Plain-text document sources:
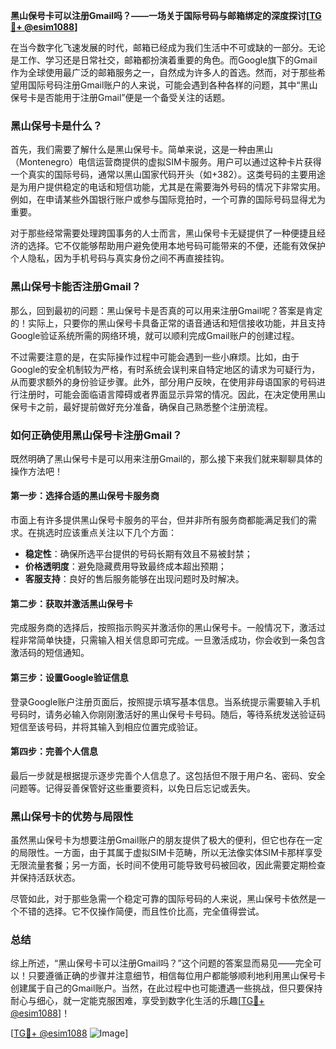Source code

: **黑山保号卡可以注册Gmail吗？——一场关于国际号码与邮箱绑定的深度探讨[[TG💪+ @esim1088](https://t.me/s/esim1088)]**

在当今数字化飞速发展的时代，邮箱已经成为我们生活中不可或缺的一部分。无论是工作、学习还是日常社交，邮箱都扮演着重要的角色。而Google旗下的Gmail作为全球使用最广泛的邮箱服务之一，自然成为许多人的首选。然而，对于那些希望用国际号码注册Gmail账户的人来说，可能会遇到各种各样的问题，其中“黑山保号卡是否能用于注册Gmail”便是一个备受关注的话题。

### 黑山保号卡是什么？

首先，我们需要了解什么是黑山保号卡。简单来说，这是一种由黑山（Montenegro）电信运营商提供的虚拟SIM卡服务。用户可以通过这种卡片获得一个真实的国际号码，通常以黑山国家代码开头（如+382）。这类号码的主要用途是为用户提供稳定的电话和短信功能，尤其是在需要海外号码的情况下非常实用。例如，在申请某些外国银行账户或参与国际竞拍时，一个可靠的国际号码显得尤为重要。

对于那些经常需要处理跨国事务的人士而言，黑山保号卡无疑提供了一种便捷且经济的选择。它不仅能够帮助用户避免使用本地号码可能带来的不便，还能有效保护个人隐私，因为手机号码与真实身份之间不再直接挂钩。

### 黑山保号卡能否注册Gmail？

那么，回到最初的问题：黑山保号卡是否真的可以用来注册Gmail呢？答案是肯定的！实际上，只要你的黑山保号卡具备正常的语音通话和短信接收功能，并且支持Google验证系统所需的网络环境，就可以顺利完成Gmail账户的创建过程。

不过需要注意的是，在实际操作过程中可能会遇到一些小麻烦。比如，由于Google的安全机制较为严格，有时系统会误判来自特定地区的请求为可疑行为，从而要求额外的身份验证步骤。此外，部分用户反映，在使用非母语国家的号码进行注册时，可能会面临语言障碍或者界面显示异常的情况。因此，在决定使用黑山保号卡之前，最好提前做好充分准备，确保自己熟悉整个注册流程。

### 如何正确使用黑山保号卡注册Gmail？

既然明确了黑山保号卡是可以用来注册Gmail的，那么接下来我们就来聊聊具体的操作方法吧！

#### 第一步：选择合适的黑山保号卡服务商
市面上有许多提供黑山保号卡服务的平台，但并非所有服务商都能满足我们的需求。在挑选时应该重点关注以下几个方面：
- **稳定性**：确保所选平台提供的号码长期有效且不易被封禁；
- **价格透明度**：避免隐藏费用导致最终成本超出预期；
- **客服支持**：良好的售后服务能够在出现问题时及时解决。

#### 第二步：获取并激活黑山保号卡
完成服务商的选择后，按照指示购买并激活你的黑山保号卡。一般情况下，激活过程非常简单快捷，只需输入相关信息即可完成。一旦激活成功，你会收到一条包含激活码的短信通知。

#### 第三步：设置Google验证信息
登录Google账户注册页面后，按照提示填写基本信息。当系统提示需要输入手机号码时，请务必输入你刚刚激活好的黑山保号卡号码。随后，等待系统发送验证码短信至该号码，并将其输入到相应位置完成验证。

#### 第四步：完善个人信息
最后一步就是根据提示逐步完善个人信息了。这包括但不限于用户名、密码、安全问题等。记得妥善保管好这些重要资料，以免日后忘记或丢失。

### 黑山保号卡的优势与局限性

虽然黑山保号卡为想要注册Gmail账户的朋友提供了极大的便利，但它也存在一定的局限性。一方面，由于其属于虚拟SIM卡范畴，所以无法像实体SIM卡那样享受无限流量套餐；另一方面，长时间不使用可能导致号码被回收，因此需要定期检查并保持活跃状态。

尽管如此，对于那些急需一个稳定可靠的国际号码的人来说，黑山保号卡依然是一个不错的选择。它不仅操作简便，而且性价比高，完全值得尝试。

### 总结

综上所述，“黑山保号卡可以注册Gmail吗？”这个问题的答案显而易见——完全可以！只要遵循正确的步骤并注意细节，相信每位用户都能够顺利地利用黑山保号卡创建属于自己的Gmail账户。当然，在此过程中也可能遭遇一些挑战，但只要保持耐心与细心，就一定能克服困难，享受到数字化生活的乐趣[[TG💪+ @esim1088](https://t.me/s/esim1088)]！

[[TG💪+ @esim1088](https://t.me/s/esim1088) ![Image](https://i.postimg.cc/4NQfJmqS/Snipaste-2025-05-13-00-14-12.png)]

ACTIVITY: Copy out, word for word, the part of the entries above that begins at the line with "- **价格透明度**：避免隐藏费用导致最终成本超出预期；" and ends at the line with "虽然黑山保号卡为想要注册Gm", including both.

RESPONSE AREA:
- **价格透明度**：避免隐藏费用导致最终成本超出预期；
- **客服支持**：良好的售后服务能够在出现问题时及时解决。

#### 第二步：获取并激活黑山保号卡
完成服务商的选择后，按照指示购买并激活你的黑山保号卡。一般情况下，激活过程非常简单快捷，只需输入相关信息即可完成。一旦激活成功，你会收到一条包含激活码的短信通知。

#### 第三步：设置Google验证信息
登录Google账户注册页面后，按照提示填写基本信息。当系统提示需要输入手机号码时，请务必输入你刚刚激活好的黑山保号卡号码。随后，等待系统发送验证码短信至该号码，并将其输入到相应位置完成验证。

#### 第四步：完善个人信息
最后一步就是根据提示逐步完善个人信息了。这包括但不限于用户名、密码、安全问题等。记得妥善保管好这些重要资料，以免日后忘记或丢失。

### 黑山保号卡的优势与局限性

虽然黑山保号卡为想要注册Gmail账户的朋友提供了极大的便利，但它也存在一定的局限性。一方面，由于其属于虚拟SIM卡范畴，所以无法像实体SIM卡那样享受无限流量套餐；另一方面，长时间不使用可能导致号码被回收，因此需要定期检查并保持活跃状态。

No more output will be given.